= Moses Solanus =

French classical scholar

Moses Solanus or Moïse du Soul (1665 – 1735?) was a French classical scholar.

==Life==
He was grandson of Paul du Soul of Tours, who was professor of theology and rector of Saumur Academy between 1657 and 1661. As a Protestant he was driven from France by persecution, and seems to have settled at Amsterdam, before moving to England. His Greek scholarship recommended him to the notice of men of influence at both Oxford and Cambridge. He graduated Master of Arts (MA) at the University of Cambridge in 1701, per literas regias; he already had an MA from one of the University of Groningen and University of Franeker, where he had studied, and had at Franeker been a pupil of Jacob Rhenfurd, around 1700

Encouraged by Richard Bentley, he projected an edition of Lucian, of which in 1708 he printed a specimen at Cambridge, and he collected materials for a life of the writer. Nothing, however, came of this edition. In the same year he was employed in the family of the Earl of Wharton. In 1722 and 1723 he was at The Hague, possibly on a mission to the Wetsteins.

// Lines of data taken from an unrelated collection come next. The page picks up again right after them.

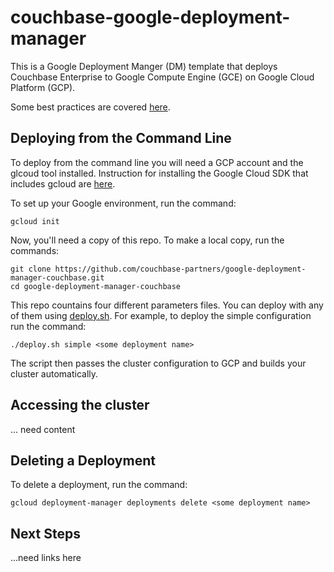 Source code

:# couchbase-google-deployment-manager

This is a Google Deployment Manger (DM) template that deploys Couchbase Enterprise to Google Compute Engine (GCE) on Google Cloud Platform (GCP).

Some best practices are covered [here](documentation/bestPractices.md).

## Deploying from the Command Line

To deploy from the command line you will need a GCP account and the glcoud tool installed.  Instruction for installing the Google Cloud SDK that includes gcloud are [here](https://cloud.google.com/sdk/).

To set up your Google environment, run the command:

    gcloud init

Now, you'll need a copy of this repo.  To make a local copy, run the commands:

    git clone https://github.com/couchbase-partners/google-deployment-manager-couchbase.git
    cd google-deployment-manager-couchbase

This repo countains four different parameters files.  You can deploy with any of them using [deploy.sh](deploy.sh).  For example, to deploy the simple configuration run the command:

    ./deploy.sh simple <some deployment name>

The script then passes the cluster configuration to GCP and builds your cluster automatically.

## Accessing the cluster

... need content

## Deleting a Deployment

To delete a deployment, run the command:

    gcloud deployment-manager deployments delete <some deployment name>

## Next Steps

...need links here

A passage in the preface of Johan Frederik Reitz's edition of Lucian shows that he was living after 1733. He appears to have died before 1737.

==Works==
Solanus wrote against the view of Sebastian Fochen, that New Testament Greek contained only expressions from classical Greek. His work on the subject appeared in the collection of Jacob Rhenferd.

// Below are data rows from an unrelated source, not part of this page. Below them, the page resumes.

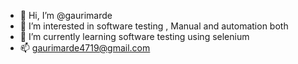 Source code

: - 👋 Hi, I’m @gaurimarde
- 👀 I’m interested in software testing , Manual and automation both
- 🌱 I’m currently learning software testing using selenium
- 📫 gaurimarde4719@gmail.com

<!---
gaurimarde/gaurimarde is a ✨ special ✨ repository because its `README.md` (this file) appears on your GitHub profile.
You can click the Preview link to take a look at your changes.
--->
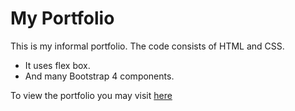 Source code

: # My Portfolio
This is my informal portfolio. The code consists of HTML and CSS.

* It uses flex box.
* And many Bootstrap 4 components.

To view the portfolio you may visit [here](https://rishisethia258.github.io/rishi.github.io/)
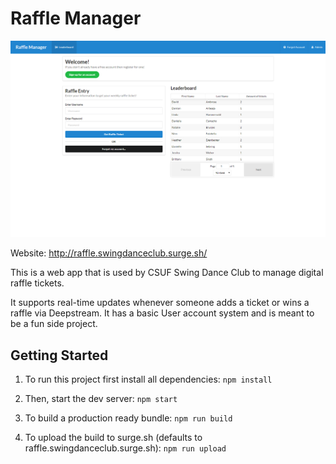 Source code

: # Raffle Manager

![Page Preview](./public/page-preview.png "Page Preview")

Website: http://raffle.swingdanceclub.surge.sh/

This is a web app that is used by CSUF Swing Dance Club to manage digital raffle tickets.

It supports real-time updates whenever someone adds a ticket or wins a raffle via Deepstream. It has a basic User account system and is meant to be a fun side project.

## Getting Started

  1. To run this project first install all dependencies: `npm install`

  2. Then, start the dev server: `npm start`

  3. To build a production ready bundle: `npm run build`

  4. To upload the build to surge.sh (defaults to raffle.swingdanceclub.surge.sh): `npm run upload`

With Jean-Baptiste Brutel de la Rivière, he translated Humphrey Prideaux's An Historical Connection of the Old and New Testaments into French, as Histoire des Juifs et des peuples voisins (Amsterdam, 1722). Returning to England, he completed an edition of Plutarch's Lives (5 vols. London, 1729); it had been started by Augustine Bryan, and Thomas Bentley had then proposed to continue it.